Data excerpts:

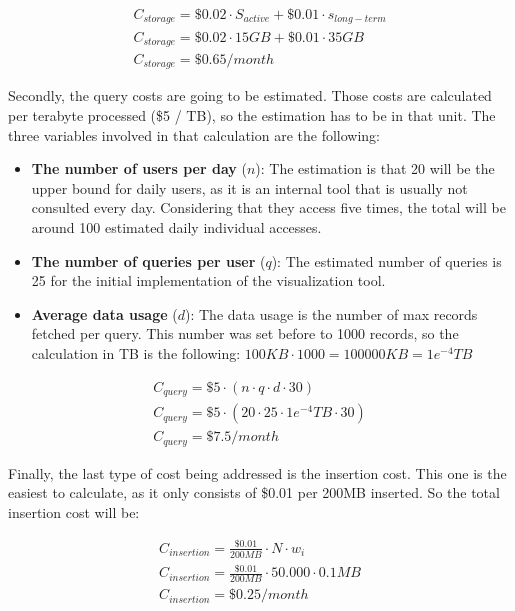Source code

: \documentclass[english, 12pt, a4paper, sci, utf8, a-1b, online]{aaltothesis}
\begin{document}
\begin{equation}
\begin{split}
    C_{storage} = \$0.02 \cdot S_{active} + \$0.01 \cdot s_{long-term} \\
    C_{storage} = \$0.02 \cdot 15GB + \$0.01 \cdot 35GB \\
    C_{storage} = \$ 0.65 / month
\end{split}
\end{equation}

Secondly, the query costs are going to be estimated. Those costs are calculated per terabyte processed (\$5 / TB), so the estimation has to be in that unit. The three variables involved in that calculation are the following:

\begin{itemize}
    \item \textbf{The number of users per day} ($n$): The estimation is that 20 will be the upper bound for daily users, as it is an internal tool that is usually not consulted every day. Considering that they access five times, the total will be around 100 estimated daily individual accesses.
    \item \textbf{The number of queries per user} ($q$): The estimated number of queries is 25 for the initial implementation of the visualization tool.
    \item \textbf{Average data usage} ($d$): The data usage is the number of max records fetched per query. This number was set before to 1000 records, so the calculation in TB is the following: $100KB \cdot 1000 = 100000KB = 1e^{-4}TB$
    
\end{itemize}

\begin{equation}
\begin{split}
    C_{query} = \$5 \cdot (n \cdot q \cdot d \cdot 30) \\
    C_{query} = \$5 \cdot (20 \cdot 25 \cdot 1e^{-4}TB \cdot 30)\\
    C_{query} = \$7.5 / month
\end{split}
\end{equation}

Finally, the last type of cost being addressed is the insertion cost. This one is the easiest to calculate, as it only consists of \$0.01 per 200MB inserted. So the total insertion cost will be:

\begin{equation}
\begin{split}
    C_{insertion} = \frac{\$0.01}{200MB} \cdot N \cdot w_i \\
    C_{insertion} = \frac{\$0.01}{200MB} \cdot 50.000 \cdot 0.1MB \\
    C_{insertion} = \$0.25 / month
\end{split}
\end{equation}
\end{document}
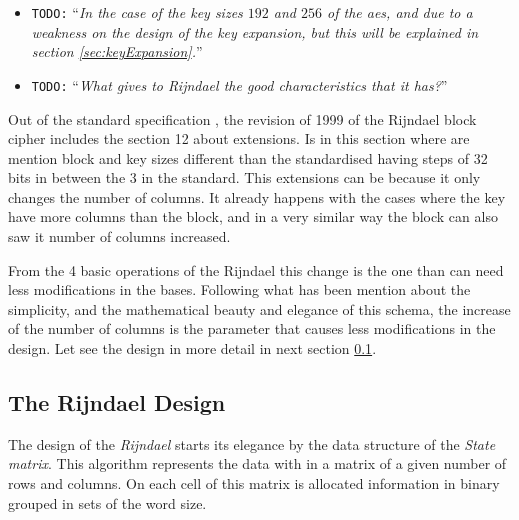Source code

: \documentclass[10pt,a4paper,twoside]{llncs}
\newcommand{\todo}[1]{\texttt{\color{red}TODO:} ``\emph{#1}''}
\begin{document}
\begin{itemize}
 \item \todo{In the case of the key sizes $192$ and $256$ of the aes, and due to a weakness on the design of the key expansion, but this will be explained in section \ref{sec:keyExpansion}.}
 \item \todo{What gives to Rijndael the good characteristics that it has?}
\end{itemize}

Out of the standard specification \cite{AES-FIPS}, the revision of 1999 of the Rijndael block cipher \cite{Daemen01aes-ammended} includes the section 12 about extensions. Is in this section where are mention block and key sizes different than the standardised having steps of 32 bits in between the 3 in the standard. This extensions can be because it only changes the number of columns. It already happens with the cases where the key have more columns than the block, and in a very similar way the block can also saw it number of columns increased.

From the 4 basic operations of the Rijndael this change is the one than can need less modifications in the bases. Following what has been mention about the simplicity, and the mathematical beauty and elegance of this schema, the increase of the number of columns is the parameter that causes less modifications in the design. Let see the design in more detail in next section \ref{sec:design}.


\subsection{The Rijndael Design}\label{sec:design}

The design of the \emph{Rijndael} starts its elegance by the data structure of the \emph{State matrix}. This algorithm represents the data with in a matrix of a given number of rows and columns. On each cell of this matrix is allocated information in binary grouped in sets of the word size.
\end{document}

■ What you are asked to do: Exactly as they stand, the entries must be written out again, pictures excluded.

■ Answer space:
Source code

: \documentclass[english, 12pt, a4paper, sci, utf8, a-1b, online]{aaltothesis}
\begin{document}
\begin{equation}
\begin{split}
    C_{storage} = \$0.02 \cdot S_{active} + \$0.01 \cdot s_{long-term} \\
    C_{storage} = \$0.02 \cdot 15GB + \$0.01 \cdot 35GB \\
    C_{storage} = \$ 0.65 / month
\end{split}
\end{equation}

Secondly, the query costs are going to be estimated. Those costs are calculated per terabyte processed (\$5 / TB), so the estimation has to be in that unit. The three variables involved in that calculation are the following:

\begin{itemize}
    \item \textbf{The number of users per day} ($n$): The estimation is that 20 will be the upper bound for daily users, as it is an internal tool that is usually not consulted every day. Considering that they access five times, the total will be around 100 estimated daily individual accesses.
    \item \textbf{The number of queries per user} ($q$): The estimated number of queries is 25 for the initial implementation of the visualization tool.
    \item \textbf{Average data usage} ($d$): The data usage is the number of max records fetched per query. This number was set before to 1000 records, so the calculation in TB is the following: $100KB \cdot 1000 = 100000KB = 1e^{-4}TB$
    
\end{itemize}

\begin{equation}
\begin{split}
    C_{query} = \$5 \cdot (n \cdot q \cdot d \cdot 30) \\
    C_{query} = \$5 \cdot (20 \cdot 25 \cdot 1e^{-4}TB \cdot 30)\\
    C_{query} = \$7.5 / month
\end{split}
\end{equation}

Finally, the last type of cost being addressed is the insertion cost. This one is the easiest to calculate, as it only consists of \$0.01 per 200MB inserted. So the total insertion cost will be:

\begin{equation}
\begin{split}
    C_{insertion} = \frac{\$0.01}{200MB} \cdot N \cdot w_i \\
    C_{insertion} = \frac{\$0.01}{200MB} \cdot 50.000 \cdot 0.1MB \\
    C_{insertion} = \$0.25 / month
\end{split}
\end{equation}
\end{document}
Source code

: \documentclass[10pt,a4paper,twoside]{llncs}
\newcommand{\todo}[1]{\texttt{\color{red}TODO:} ``\emph{#1}''}
\begin{document}
\begin{itemize}
 \item \todo{In the case of the key sizes $192$ and $256$ of the aes, and due to a weakness on the design of the key expansion, but this will be explained in section \ref{sec:keyExpansion}.}
 \item \todo{What gives to Rijndael the good characteristics that it has?}
\end{itemize}

Out of the standard specification \cite{AES-FIPS}, the revision of 1999 of the Rijndael block cipher \cite{Daemen01aes-ammended} includes the section 12 about extensions. Is in this section where are mention block and key sizes different than the standardised having steps of 32 bits in between the 3 in the standard. This extensions can be because it only changes the number of columns. It already happens with the cases where the key have more columns than the block, and in a very similar way the block can also saw it number of columns increased.

From the 4 basic operations of the Rijndael this change is the one than can need less modifications in the bases. Following what has been mention about the simplicity, and the mathematical beauty and elegance of this schema, the increase of the number of columns is the parameter that causes less modifications in the design. Let see the design in more detail in next section \ref{sec:design}.


\subsection{The Rijndael Design}\label{sec:design}

The design of the \emph{Rijndael} starts its elegance by the data structure of the \emph{State matrix}. This algorithm represents the data with in a matrix of a given number of rows and columns. On each cell of this matrix is allocated information in binary grouped in sets of the word size.
\end{document}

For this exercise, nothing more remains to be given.